## Your task:
The entries that follow need to be retyped verbatim.

## Records for processing:

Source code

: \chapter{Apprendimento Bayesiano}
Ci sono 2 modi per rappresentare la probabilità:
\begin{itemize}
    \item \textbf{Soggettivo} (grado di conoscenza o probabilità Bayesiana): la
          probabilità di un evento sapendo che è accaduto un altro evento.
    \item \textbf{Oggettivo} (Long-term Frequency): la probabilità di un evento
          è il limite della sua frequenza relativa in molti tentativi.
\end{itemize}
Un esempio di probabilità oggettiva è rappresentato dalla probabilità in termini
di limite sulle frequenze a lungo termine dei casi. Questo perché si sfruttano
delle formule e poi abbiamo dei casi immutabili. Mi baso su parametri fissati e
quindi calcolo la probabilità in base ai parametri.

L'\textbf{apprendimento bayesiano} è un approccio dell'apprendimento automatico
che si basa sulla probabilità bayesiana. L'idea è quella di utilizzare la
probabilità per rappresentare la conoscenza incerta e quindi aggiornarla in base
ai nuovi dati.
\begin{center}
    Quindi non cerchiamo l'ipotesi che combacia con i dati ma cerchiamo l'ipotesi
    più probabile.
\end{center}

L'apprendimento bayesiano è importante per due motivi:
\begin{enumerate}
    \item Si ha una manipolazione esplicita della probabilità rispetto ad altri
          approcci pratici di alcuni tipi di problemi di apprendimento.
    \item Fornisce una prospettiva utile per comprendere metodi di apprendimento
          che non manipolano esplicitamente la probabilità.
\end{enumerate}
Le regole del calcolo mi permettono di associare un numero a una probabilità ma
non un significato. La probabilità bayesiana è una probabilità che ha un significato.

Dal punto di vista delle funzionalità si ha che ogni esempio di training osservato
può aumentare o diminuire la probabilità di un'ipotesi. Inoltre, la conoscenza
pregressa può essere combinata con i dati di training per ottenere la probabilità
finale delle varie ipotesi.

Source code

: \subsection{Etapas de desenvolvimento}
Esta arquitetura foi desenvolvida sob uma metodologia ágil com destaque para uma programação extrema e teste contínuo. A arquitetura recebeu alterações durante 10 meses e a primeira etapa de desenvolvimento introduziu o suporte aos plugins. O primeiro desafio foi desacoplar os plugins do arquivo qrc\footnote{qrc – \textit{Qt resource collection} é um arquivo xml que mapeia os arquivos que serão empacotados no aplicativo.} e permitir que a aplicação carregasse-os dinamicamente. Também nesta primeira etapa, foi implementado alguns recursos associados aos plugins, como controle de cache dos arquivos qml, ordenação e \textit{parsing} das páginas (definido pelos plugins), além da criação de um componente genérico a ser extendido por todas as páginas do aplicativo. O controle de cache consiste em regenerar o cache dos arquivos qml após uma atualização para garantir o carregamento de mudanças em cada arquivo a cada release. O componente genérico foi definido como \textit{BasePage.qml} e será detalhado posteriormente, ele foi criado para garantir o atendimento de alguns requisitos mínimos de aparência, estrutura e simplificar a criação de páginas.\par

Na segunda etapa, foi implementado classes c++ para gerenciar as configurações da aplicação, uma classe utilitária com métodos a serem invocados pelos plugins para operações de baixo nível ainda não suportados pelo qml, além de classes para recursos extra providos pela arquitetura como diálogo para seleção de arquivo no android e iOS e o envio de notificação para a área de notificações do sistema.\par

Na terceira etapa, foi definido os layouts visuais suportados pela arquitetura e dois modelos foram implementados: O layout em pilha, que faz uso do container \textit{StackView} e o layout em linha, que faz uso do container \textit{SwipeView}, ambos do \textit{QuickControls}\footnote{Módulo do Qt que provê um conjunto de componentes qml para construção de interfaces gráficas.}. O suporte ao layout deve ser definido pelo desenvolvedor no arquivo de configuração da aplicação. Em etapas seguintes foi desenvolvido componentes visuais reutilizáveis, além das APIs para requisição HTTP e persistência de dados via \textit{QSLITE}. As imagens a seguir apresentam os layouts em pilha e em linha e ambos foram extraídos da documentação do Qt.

## Result of this exercise:
Source code

: \chapter{Apprendimento Bayesiano}
Ci sono 2 modi per rappresentare la probabilità:
\begin{itemize}
    \item \textbf{Soggettivo} (grado di conoscenza o probabilità Bayesiana): la
          probabilità di un evento sapendo che è accaduto un altro evento.
    \item \textbf{Oggettivo} (Long-term Frequency): la probabilità di un evento
          è il limite della sua frequenza relativa in molti tentativi.
\end{itemize}
Un esempio di probabilità oggettiva è rappresentato dalla probabilità in termini
di limite sulle frequenze a lungo termine dei casi. Questo perché si sfruttano
delle formule e poi abbiamo dei casi immutabili. Mi baso su parametri fissati e
quindi calcolo la probabilità in base ai parametri.

L'\textbf{apprendimento bayesiano} è un approccio dell'apprendimento automatico
che si basa sulla probabilità bayesiana. L'idea è quella di utilizzare la
probabilità per rappresentare la conoscenza incerta e quindi aggiornarla in base
ai nuovi dati.
\begin{center}
    Quindi non cerchiamo l'ipotesi che combacia con i dati ma cerchiamo l'ipotesi
    più probabile.
\end{center}

L'apprendimento bayesiano è importante per due motivi:
\begin{enumerate}
    \item Si ha una manipolazione esplicita della probabilità rispetto ad altri
          approcci pratici di alcuni tipi di problemi di apprendimento.
    \item Fornisce una prospettiva utile per comprendere metodi di apprendimento
          che non manipolano esplicitamente la probabilità.
\end{enumerate}
Le regole del calcolo mi permettono di associare un numero a una probabilità ma
non un significato. La probabilità bayesiana è una probabilità che ha un significato.

Dal punto di vista delle funzionalità si ha che ogni esempio di training osservato
può aumentare o diminuire la probabilità di un'ipotesi. Inoltre, la conoscenza
pregressa può essere combinata con i dati di training per ottenere la probabilità
finale delle varie ipotesi.

Source code

: \subsection{Etapas de desenvolvimento}
Esta arquitetura foi desenvolvida sob uma metodologia ágil com destaque para uma programação extrema e teste contínuo. A arquitetura recebeu alterações durante 10 meses e a primeira etapa de desenvolvimento introduziu o suporte aos plugins. O primeiro desafio foi desacoplar os plugins do arquivo qrc\footnote{qrc – \textit{Qt resource collection} é um arquivo xml que mapeia os arquivos que serão empacotados no aplicativo.} e permitir que a aplicação carregasse-os dinamicamente. Também nesta primeira etapa, foi implementado alguns recursos associados aos plugins, como controle de cache dos arquivos qml, ordenação e \textit{parsing} das páginas (definido pelos plugins), além da criação de um componente genérico a ser extendido por todas as páginas do aplicativo. O controle de cache consiste em regenerar o cache dos arquivos qml após uma atualização para garantir o carregamento de mudanças em cada arquivo a cada release. O componente genérico foi definido como \textit{BasePage.qml} e será detalhado posteriormente, ele foi criado para garantir o atendimento de alguns requisitos mínimos de aparência, estrutura e simplificar a criação de páginas.\par

Na segunda etapa, foi implementado classes c++ para gerenciar as configurações da aplicação, uma classe utilitária com métodos a serem invocados pelos plugins para operações de baixo nível ainda não suportados pelo qml, além de classes para recursos extra providos pela arquitetura como diálogo para seleção de arquivo no android e iOS e o envio de notificação para a área de notificações do sistema.\par

Na terceira etapa, foi definido os layouts visuais suportados pela arquitetura e dois modelos foram implementados: O layout em pilha, que faz uso do container \textit{StackView} e o layout em linha, que faz uso do container \textit{SwipeView}, ambos do \textit{QuickControls}\footnote{Módulo do Qt que provê um conjunto de componentes qml para construção de interfaces gráficas.}. O suporte ao layout deve ser definido pelo desenvolvedor no arquivo de configuração da aplicação. Em etapas seguintes foi desenvolvido componentes visuais reutilizáveis, além das APIs para requisição HTTP e persistência de dados via \textit{QSLITE}. As imagens a seguir apresentam os layouts em pilha e em linha e ambos foram extraídos da documentação do Qt.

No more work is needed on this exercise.